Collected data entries
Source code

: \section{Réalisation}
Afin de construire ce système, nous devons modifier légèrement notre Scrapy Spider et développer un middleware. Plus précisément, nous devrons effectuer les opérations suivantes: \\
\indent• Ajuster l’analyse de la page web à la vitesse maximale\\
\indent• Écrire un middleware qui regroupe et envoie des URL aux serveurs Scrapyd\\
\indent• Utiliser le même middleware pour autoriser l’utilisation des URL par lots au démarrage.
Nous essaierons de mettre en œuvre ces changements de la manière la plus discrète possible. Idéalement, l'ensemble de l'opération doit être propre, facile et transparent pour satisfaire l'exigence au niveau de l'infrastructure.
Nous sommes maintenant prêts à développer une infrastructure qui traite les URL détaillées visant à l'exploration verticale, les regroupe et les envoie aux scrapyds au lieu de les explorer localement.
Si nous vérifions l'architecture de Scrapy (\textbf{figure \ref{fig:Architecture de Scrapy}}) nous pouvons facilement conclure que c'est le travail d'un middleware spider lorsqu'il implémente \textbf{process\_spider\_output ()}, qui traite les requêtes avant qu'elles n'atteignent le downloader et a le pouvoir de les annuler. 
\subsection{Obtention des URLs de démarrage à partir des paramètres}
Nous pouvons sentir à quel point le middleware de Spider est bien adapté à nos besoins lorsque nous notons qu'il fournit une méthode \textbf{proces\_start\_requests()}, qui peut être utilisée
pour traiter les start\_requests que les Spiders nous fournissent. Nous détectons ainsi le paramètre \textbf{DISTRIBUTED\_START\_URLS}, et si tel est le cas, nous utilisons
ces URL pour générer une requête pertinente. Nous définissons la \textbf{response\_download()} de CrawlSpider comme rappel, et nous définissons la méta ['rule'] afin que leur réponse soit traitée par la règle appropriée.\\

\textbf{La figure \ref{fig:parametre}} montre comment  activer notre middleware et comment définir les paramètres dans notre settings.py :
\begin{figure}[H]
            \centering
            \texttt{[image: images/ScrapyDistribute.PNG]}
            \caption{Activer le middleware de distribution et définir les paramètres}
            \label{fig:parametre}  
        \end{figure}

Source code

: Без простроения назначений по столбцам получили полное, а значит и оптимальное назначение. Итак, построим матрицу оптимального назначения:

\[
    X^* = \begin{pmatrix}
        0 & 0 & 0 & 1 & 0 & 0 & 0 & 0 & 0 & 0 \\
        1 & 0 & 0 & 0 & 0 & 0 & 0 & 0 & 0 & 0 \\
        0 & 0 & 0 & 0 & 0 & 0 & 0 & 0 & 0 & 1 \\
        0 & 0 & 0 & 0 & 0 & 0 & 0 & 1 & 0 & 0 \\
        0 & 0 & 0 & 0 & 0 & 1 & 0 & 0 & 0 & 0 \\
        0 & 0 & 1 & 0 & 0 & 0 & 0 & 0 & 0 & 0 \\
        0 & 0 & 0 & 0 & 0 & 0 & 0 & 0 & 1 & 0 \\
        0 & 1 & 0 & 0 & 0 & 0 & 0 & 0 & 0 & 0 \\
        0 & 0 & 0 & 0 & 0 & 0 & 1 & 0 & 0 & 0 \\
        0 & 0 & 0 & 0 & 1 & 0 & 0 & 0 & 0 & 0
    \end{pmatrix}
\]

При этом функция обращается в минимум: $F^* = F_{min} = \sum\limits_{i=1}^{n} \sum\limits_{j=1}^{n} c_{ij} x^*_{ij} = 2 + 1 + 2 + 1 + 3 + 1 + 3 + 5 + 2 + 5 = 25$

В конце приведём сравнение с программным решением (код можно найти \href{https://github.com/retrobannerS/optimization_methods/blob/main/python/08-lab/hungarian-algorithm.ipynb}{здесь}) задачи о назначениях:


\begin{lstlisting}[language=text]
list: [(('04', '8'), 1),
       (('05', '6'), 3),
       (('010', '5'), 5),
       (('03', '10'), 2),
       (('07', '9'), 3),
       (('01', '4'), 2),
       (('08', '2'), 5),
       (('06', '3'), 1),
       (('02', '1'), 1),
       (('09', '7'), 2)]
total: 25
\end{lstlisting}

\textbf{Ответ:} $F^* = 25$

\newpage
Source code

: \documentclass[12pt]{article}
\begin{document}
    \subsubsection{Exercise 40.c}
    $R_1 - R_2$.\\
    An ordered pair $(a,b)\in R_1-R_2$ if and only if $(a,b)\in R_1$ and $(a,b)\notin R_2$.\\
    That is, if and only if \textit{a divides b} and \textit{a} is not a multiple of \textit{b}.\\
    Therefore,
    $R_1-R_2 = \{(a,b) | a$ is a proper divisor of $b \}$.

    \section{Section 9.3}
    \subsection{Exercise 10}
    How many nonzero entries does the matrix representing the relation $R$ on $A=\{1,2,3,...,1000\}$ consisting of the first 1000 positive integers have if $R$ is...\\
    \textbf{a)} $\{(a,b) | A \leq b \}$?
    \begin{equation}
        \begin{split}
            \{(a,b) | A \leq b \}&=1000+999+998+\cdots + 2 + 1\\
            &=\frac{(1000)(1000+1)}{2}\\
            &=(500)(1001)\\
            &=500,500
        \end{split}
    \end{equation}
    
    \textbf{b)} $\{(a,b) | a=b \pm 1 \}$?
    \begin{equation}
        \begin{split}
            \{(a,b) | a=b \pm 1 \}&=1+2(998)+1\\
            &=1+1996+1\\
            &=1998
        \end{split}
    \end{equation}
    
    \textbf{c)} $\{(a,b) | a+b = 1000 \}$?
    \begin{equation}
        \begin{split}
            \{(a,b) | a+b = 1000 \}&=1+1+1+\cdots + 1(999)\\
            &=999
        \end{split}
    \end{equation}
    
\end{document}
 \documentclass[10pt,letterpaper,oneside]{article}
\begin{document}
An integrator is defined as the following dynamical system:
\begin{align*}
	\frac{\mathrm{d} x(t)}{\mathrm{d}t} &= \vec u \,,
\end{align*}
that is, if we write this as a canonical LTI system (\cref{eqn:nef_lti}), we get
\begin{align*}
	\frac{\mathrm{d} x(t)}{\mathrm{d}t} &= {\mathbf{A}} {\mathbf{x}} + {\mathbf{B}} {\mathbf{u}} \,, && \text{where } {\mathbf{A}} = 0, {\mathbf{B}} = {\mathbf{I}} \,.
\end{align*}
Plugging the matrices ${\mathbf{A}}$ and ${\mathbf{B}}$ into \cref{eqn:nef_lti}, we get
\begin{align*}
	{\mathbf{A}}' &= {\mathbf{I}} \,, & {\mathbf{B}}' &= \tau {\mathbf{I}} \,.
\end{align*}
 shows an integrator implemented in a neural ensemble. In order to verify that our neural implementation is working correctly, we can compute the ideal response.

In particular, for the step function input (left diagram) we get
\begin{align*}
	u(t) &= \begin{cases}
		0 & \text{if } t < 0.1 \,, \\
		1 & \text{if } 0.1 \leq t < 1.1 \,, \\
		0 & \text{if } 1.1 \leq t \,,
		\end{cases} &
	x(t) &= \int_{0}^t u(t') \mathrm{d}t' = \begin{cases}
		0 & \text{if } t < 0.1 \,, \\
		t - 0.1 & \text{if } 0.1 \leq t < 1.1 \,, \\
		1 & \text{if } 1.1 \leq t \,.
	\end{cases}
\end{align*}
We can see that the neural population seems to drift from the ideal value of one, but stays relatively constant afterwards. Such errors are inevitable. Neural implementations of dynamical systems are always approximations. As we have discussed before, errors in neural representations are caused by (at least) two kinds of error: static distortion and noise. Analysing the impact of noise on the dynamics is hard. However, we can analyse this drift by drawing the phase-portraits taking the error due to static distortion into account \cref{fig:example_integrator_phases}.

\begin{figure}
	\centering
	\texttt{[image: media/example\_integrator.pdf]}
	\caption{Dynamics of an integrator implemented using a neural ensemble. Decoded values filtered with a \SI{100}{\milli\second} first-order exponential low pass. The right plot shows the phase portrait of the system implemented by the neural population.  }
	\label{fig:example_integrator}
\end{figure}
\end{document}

— What this task involves —
Take every line above that includes "image" and list it.

— Result of this exercise —
            \texttt{[image: images/ScrapyDistribute.PNG]}
	\texttt{[image: media/example\_integrator.pdf]}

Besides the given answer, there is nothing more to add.